BEGUINOT Pierre « Une grande industrie haut-marnaise disparue : La fabrication de la fonte et du fer », 1977 (cf pp. 105-107)
(Coll.), « La métallurgie de la Haute-Marne du Moyen-Age au XXe siècle », collection Cahiers du Patrimoine, 1997 (notice p. 263).
Les vieux démons du « monde d’avant » qui resurgissent
Cette décision ne manquera pas d’étonner, alors que la ville de Joinville a plutôt l’habitude depuis quelques années de faire parler d’elle pour ses restaurations ambitieuses et sa politique vertueuse. C’est vrai. Mais une municipalité, c’est une équipe, des profils variés, des avis divers. On ne manquera pas d’observer que les promoteurs de la destruction sont, si ce n’est les survivants, au moins les héritiers des périodes précédant le renouveau qu’on connait.
De ces époques où on a détruit (ou laisser détruire) le Val d’Osne par exemple.

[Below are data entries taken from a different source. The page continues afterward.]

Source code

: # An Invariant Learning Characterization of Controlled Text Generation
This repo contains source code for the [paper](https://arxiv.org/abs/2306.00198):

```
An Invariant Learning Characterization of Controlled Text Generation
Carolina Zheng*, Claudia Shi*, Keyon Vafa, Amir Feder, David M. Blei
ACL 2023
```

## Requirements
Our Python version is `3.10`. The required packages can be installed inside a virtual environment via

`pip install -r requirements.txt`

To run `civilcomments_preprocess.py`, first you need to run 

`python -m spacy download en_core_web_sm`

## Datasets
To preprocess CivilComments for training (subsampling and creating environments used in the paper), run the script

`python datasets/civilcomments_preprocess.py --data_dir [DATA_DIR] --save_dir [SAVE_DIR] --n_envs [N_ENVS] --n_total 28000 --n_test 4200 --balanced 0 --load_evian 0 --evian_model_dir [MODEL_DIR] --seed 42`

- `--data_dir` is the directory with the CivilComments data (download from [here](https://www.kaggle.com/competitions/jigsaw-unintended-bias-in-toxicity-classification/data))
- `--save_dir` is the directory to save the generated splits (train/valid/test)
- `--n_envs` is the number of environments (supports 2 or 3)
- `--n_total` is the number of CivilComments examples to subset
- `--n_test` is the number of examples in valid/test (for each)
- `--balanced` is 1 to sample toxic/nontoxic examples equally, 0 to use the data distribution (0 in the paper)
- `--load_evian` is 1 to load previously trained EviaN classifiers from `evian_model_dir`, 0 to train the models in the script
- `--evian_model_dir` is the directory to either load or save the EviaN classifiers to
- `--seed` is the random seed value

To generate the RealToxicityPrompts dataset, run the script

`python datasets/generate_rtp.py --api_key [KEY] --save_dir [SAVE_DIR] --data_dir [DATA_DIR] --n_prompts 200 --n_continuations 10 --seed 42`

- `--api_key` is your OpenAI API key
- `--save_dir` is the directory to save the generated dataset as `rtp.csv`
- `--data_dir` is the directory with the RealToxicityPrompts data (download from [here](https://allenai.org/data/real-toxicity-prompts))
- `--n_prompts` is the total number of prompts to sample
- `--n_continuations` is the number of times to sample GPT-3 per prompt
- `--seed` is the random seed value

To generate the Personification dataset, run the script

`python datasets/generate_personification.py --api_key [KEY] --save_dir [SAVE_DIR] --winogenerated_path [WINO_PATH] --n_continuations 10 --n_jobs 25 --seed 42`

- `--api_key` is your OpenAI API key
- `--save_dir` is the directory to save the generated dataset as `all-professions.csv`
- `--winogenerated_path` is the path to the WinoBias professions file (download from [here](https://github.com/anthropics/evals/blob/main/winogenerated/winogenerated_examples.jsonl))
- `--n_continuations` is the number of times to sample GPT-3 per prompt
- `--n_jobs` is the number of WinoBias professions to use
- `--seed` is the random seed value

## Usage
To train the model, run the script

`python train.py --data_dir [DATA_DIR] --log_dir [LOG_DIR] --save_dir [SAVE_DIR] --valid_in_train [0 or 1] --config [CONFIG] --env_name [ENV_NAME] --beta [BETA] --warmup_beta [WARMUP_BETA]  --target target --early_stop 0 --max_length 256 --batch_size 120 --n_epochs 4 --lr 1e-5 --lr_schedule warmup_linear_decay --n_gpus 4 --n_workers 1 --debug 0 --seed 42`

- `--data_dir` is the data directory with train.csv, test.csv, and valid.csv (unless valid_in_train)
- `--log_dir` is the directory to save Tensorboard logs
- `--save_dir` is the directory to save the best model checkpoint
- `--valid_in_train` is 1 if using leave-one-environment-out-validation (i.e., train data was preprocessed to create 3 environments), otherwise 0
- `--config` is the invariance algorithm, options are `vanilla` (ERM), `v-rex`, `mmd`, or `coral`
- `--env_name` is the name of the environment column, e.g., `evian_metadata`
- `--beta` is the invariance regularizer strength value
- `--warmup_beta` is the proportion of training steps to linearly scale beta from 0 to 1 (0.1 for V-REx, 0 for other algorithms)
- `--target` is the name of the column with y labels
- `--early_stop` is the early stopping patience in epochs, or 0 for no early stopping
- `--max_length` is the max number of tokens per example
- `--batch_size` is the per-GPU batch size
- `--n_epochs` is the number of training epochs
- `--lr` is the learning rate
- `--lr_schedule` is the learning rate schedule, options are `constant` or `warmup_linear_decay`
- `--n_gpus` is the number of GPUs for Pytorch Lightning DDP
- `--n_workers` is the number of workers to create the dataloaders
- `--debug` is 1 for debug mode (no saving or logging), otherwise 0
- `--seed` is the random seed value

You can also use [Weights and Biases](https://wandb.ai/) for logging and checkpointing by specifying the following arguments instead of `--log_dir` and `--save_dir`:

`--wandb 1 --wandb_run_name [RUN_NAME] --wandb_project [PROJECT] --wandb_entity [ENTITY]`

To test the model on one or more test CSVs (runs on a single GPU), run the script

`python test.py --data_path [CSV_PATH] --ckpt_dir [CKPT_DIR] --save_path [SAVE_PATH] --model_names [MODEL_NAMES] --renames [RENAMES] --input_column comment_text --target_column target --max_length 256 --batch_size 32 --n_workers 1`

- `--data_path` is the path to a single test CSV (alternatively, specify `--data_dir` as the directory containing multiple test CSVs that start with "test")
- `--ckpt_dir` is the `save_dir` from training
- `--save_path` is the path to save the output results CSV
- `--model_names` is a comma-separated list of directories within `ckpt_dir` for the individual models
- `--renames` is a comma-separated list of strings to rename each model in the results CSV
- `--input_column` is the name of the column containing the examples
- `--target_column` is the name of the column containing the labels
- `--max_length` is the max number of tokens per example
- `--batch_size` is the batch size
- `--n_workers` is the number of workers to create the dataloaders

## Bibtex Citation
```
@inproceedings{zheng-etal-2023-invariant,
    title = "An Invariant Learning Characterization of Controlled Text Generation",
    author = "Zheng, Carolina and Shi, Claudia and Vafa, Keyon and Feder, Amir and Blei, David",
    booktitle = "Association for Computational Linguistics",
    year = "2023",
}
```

De ces époques où on a voté la destruction des Halles de Joinville, datant du 16e siècle, et pourtant classées au titre des monuments Historiques. Halles détruite en 1955. Pourquoi ? Les raisons évoquées par les élus de l’époque qu’on a interrogé, sont aussi diverses qu’imprécises … soit-disant des ordres venus « de plus haut », un mauvais état général, une gêne pour les riverains. Bref, pour être clair, pas de raisons bien précises ni de projet bien ficelé : les halles gênaient, cela suffisait pour le sort en soit scellé … Il semble donc que l’histoire se répète.
Alors qu’il convient de saluer aujourd’hui les initiatives des voisins de Dommartin (Metallurgic Park, mais aussi le futur conservatoire, l’inventaire en cours du fonds Ferry), le Paradis à Sommevoire, les actions de l’ASPM, le modèle de reconversion de nos voisins meusiens d’Ecurey etc. à Joinville on retombe momentanément dans le bon vieux travers d’avant, le processus destruction/bétonnage du siècle dernier.
Plus que les faits eux-mêmes, c’est la manière qui irrite
Admettons qu’in fine, tout bien pesé, la destruction soit vraiment la seule solution. Très bien. Mais qu’a-t-il été fait pour l’éviter ? Aura-t-on consacré au moins quelques instants à étudier d’autres possibilités ? Le développement d’EMC2 implique-t-il forcément la destruction ?
Et plus largement, quid du projet Pays d’Art et d’Histoire, des réflexions dans le cadre du SCOT … bref d’une vision globale de territoire qui intégrerait les projets cités précédemment ? Quel lien entre l’habituel discours qui prône la cohérence territoriale et cette brutale manière de faire ?
La précipitation, soudaine et sans concertation plus large, ne manque pas en effet de poser question : la demande d’agrandissement de l’entreprise voisine date d’octobre, on vote la destruction le mois qui suit, pour que tout soit opérationnel dès les moissons 2019.
Plus que la destruction en elle-même, je crois que c’est cette désinvolture, systématique et inéluctable, cet éternel recommencement, absurde et poisseux, qui contribue à alimenter le fatalisme des haut-marnais, et qu’on ne manquera pas de déplorer quelques temps après.”